__Task goal__
Find the lines below that contain "adjust" and tally them. Return only the total.

(Stored data)
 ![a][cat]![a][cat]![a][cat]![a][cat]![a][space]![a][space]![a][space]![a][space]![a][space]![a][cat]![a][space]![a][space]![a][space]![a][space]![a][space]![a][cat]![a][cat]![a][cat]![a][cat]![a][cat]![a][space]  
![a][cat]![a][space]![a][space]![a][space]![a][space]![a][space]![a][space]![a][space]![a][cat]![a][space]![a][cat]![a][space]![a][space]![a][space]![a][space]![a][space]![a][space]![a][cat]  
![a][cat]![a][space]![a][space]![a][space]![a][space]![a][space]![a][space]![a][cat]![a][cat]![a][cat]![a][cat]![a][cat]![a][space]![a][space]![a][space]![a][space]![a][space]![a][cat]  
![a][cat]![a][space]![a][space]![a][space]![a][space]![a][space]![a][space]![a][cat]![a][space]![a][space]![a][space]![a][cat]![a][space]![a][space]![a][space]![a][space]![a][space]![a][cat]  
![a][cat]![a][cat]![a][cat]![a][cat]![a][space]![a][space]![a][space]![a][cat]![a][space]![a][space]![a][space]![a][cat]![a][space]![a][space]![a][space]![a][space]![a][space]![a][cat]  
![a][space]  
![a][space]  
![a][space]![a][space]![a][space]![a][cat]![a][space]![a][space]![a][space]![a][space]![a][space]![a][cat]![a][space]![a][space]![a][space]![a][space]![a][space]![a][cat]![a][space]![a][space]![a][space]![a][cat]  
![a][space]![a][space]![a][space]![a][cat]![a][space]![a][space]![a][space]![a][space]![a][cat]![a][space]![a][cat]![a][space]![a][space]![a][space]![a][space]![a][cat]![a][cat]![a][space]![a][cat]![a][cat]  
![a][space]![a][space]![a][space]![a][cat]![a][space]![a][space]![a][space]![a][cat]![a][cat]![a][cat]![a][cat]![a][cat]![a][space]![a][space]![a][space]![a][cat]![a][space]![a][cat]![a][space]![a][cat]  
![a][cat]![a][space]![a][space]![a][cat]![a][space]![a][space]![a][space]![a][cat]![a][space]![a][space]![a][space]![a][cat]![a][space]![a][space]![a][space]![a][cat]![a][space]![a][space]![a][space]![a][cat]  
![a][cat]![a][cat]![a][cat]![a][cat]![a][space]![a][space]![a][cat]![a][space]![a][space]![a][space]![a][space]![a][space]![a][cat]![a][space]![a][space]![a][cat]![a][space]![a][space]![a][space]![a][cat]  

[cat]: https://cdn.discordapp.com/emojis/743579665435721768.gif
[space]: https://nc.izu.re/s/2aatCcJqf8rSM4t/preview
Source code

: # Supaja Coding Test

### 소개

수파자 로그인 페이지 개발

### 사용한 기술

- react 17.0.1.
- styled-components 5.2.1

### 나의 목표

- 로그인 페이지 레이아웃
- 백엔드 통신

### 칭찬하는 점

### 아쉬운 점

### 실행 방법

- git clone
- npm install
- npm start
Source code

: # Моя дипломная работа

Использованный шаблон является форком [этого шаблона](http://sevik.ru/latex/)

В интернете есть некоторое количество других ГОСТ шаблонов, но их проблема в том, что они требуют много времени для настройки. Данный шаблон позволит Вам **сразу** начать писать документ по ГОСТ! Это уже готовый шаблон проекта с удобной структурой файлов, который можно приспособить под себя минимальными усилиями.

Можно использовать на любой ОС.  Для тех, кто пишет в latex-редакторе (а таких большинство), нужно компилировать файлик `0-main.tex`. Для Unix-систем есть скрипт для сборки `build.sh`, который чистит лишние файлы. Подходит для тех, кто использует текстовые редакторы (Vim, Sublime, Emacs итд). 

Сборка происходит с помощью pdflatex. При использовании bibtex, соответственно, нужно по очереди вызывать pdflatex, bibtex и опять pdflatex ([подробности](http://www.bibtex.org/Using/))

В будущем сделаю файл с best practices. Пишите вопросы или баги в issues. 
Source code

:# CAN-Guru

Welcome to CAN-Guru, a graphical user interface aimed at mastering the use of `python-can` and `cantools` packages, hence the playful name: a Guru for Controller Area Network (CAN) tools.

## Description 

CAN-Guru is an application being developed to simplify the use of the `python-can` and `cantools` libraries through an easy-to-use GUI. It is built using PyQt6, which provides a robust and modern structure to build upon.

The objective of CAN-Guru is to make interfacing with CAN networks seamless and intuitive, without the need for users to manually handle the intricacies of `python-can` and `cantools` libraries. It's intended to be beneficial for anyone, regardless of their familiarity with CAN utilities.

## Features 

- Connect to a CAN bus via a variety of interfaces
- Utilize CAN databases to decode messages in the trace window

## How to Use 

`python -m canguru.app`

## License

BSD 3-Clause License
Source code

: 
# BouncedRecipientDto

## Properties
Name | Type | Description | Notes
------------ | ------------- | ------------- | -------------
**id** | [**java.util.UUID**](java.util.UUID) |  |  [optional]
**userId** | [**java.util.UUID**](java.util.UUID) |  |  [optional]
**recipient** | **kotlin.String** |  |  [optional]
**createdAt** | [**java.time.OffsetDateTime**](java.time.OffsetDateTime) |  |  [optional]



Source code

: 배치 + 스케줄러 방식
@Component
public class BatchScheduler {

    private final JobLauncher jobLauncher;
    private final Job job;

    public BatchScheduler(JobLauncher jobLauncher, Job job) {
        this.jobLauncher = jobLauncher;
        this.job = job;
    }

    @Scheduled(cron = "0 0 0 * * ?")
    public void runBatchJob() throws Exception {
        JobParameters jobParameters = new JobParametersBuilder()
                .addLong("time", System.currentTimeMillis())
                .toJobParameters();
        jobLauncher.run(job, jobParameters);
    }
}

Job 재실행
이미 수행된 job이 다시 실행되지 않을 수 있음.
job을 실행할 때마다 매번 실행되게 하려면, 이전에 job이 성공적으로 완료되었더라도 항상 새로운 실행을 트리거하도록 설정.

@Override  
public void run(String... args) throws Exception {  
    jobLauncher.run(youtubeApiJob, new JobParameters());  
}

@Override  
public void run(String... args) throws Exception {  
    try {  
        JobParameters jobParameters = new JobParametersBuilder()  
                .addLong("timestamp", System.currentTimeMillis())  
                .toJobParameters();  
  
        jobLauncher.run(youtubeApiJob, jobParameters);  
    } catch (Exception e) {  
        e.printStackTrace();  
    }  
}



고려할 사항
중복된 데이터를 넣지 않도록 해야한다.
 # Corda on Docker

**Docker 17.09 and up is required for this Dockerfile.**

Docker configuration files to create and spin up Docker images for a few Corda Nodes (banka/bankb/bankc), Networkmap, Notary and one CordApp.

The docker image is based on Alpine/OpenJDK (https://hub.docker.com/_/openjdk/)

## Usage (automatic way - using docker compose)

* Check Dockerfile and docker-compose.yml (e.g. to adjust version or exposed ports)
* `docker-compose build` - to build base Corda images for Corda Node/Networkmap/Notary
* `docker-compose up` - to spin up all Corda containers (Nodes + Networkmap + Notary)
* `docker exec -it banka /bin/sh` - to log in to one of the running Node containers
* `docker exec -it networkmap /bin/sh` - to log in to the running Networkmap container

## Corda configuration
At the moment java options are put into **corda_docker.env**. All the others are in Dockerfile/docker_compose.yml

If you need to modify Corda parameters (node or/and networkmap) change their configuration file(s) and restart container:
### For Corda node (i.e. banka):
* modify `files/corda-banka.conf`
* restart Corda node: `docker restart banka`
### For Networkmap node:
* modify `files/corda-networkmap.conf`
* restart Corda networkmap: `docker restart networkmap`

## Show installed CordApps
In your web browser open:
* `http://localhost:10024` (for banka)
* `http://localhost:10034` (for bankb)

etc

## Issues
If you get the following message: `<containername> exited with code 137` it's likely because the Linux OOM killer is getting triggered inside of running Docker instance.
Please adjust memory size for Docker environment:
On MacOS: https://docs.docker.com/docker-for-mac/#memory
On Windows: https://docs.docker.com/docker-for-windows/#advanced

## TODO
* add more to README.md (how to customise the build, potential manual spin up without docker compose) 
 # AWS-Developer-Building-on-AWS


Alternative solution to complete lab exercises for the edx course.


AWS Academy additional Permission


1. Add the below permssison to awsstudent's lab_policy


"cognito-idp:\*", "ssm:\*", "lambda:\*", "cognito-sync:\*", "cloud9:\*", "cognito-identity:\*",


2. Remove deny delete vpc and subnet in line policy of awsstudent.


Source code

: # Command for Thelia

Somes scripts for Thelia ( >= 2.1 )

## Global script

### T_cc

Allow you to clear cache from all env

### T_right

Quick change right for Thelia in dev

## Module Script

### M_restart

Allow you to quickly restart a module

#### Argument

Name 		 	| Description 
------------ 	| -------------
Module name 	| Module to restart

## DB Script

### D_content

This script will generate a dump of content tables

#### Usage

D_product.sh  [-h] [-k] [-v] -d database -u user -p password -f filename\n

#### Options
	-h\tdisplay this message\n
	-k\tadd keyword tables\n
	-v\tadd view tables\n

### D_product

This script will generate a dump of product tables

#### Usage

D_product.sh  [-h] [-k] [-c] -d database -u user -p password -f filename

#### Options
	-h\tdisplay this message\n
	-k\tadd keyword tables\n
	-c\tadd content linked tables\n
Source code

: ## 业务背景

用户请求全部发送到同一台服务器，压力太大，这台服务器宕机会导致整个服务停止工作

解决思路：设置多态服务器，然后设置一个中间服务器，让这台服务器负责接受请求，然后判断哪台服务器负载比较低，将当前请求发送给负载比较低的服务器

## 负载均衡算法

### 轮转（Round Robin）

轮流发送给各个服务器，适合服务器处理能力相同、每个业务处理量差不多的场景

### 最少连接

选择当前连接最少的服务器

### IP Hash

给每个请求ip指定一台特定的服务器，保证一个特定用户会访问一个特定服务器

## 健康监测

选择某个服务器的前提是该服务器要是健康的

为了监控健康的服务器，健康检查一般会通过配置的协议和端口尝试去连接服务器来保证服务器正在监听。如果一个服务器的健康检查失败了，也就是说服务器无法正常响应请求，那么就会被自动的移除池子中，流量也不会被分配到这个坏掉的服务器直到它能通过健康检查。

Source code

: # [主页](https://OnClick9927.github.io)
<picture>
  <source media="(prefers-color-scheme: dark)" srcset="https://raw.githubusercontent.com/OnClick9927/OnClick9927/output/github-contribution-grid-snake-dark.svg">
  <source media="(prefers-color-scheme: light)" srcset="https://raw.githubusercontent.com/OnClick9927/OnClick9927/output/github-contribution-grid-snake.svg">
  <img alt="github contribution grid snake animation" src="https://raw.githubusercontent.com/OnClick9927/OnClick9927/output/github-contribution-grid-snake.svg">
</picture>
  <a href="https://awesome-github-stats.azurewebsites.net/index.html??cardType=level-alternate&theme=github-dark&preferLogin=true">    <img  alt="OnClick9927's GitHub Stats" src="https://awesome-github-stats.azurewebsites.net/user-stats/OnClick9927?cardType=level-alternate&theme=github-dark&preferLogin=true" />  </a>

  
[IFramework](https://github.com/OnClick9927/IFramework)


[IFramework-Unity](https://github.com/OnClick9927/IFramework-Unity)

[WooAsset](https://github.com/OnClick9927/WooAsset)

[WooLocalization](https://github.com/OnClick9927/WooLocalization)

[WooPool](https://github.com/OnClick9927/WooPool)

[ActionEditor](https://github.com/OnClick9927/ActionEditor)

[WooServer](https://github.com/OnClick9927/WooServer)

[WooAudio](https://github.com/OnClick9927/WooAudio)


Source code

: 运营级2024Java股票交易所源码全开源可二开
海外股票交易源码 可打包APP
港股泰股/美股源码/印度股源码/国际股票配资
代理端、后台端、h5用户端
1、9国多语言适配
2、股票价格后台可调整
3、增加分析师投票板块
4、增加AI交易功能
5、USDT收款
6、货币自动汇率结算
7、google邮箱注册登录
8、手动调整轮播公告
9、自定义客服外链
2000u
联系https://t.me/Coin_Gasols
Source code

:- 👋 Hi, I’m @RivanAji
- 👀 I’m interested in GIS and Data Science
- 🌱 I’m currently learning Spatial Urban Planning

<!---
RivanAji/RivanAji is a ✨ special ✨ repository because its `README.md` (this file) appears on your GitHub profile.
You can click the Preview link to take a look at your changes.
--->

__Task result__
2